Stored data:
☆ ☆ ☆ ☆ ☆

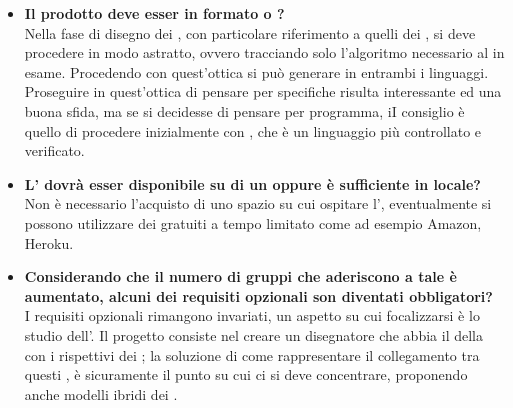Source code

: \begin{itemize}
		   	 \item
	   	 \textbf{Il  prodotto deve esser in formato  o ?\\}
	   	 \justifying
	   	 Nella fase di disegno dei , con particolare riferimento a quelli dei , si deve procedere in modo astratto, ovvero tracciando solo l'algoritmo necessario al  in esame. Procedendo con quest'ottica si può generare  in entrambi i linguaggi. Proseguire in quest'ottica di pensare per specifiche risulta interessante ed una buona sfida, ma se si decidesse di pensare per programma, iI consiglio è quello di procedere inizialmente con , che è un linguaggio più controllato e verificato.\\
		
		   	 \item
	   	 \textbf{L' dovrà esser disponibile su di un  oppure è sufficiente in locale?\\}
	   	\justifying
	   	 Non è necessario l'acquisto di uno spazio su cui ospitare l', eventualmente si possono utilizzare dei  gratuiti a tempo limitato come ad esempio Amazon, Heroku.\\
		
		\item
	   	 \textbf{Considerando che il numero di gruppi che aderiscono a tale  è aumentato, alcuni dei requisiti opzionali son diventati obbligatori?\\}
	   	\justifying
	   	I requisiti opzionali rimangono invariati, un aspetto su cui focalizzarsi è lo studio dell'. Il progetto consiste nel creare un disegnatore che abbia il  della  con i rispettivi  dei ; la soluzione di come rappresentare il collegamento tra questi , è sicuramente il punto su cui ci si deve concentrare, proponendo anche modelli ibridi dei .\\
	   	 

\end{itemize}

☆ ☆ ☆ ☆ ☆

Problem description:
Report each line in the entries where the string "textbf" occurs.

Result for this exercise:
	   	 \textbf{Il  prodotto deve esser in formato  o ?\\}
	   	 \textbf{L' dovrà esser disponibile su di un  oppure è sufficiente in locale?\\}
	   	 \textbf{Considerando che il numero di gruppi che aderiscono a tale  è aumentato, alcuni dei requisiti opzionali son diventati obbligatori?\\}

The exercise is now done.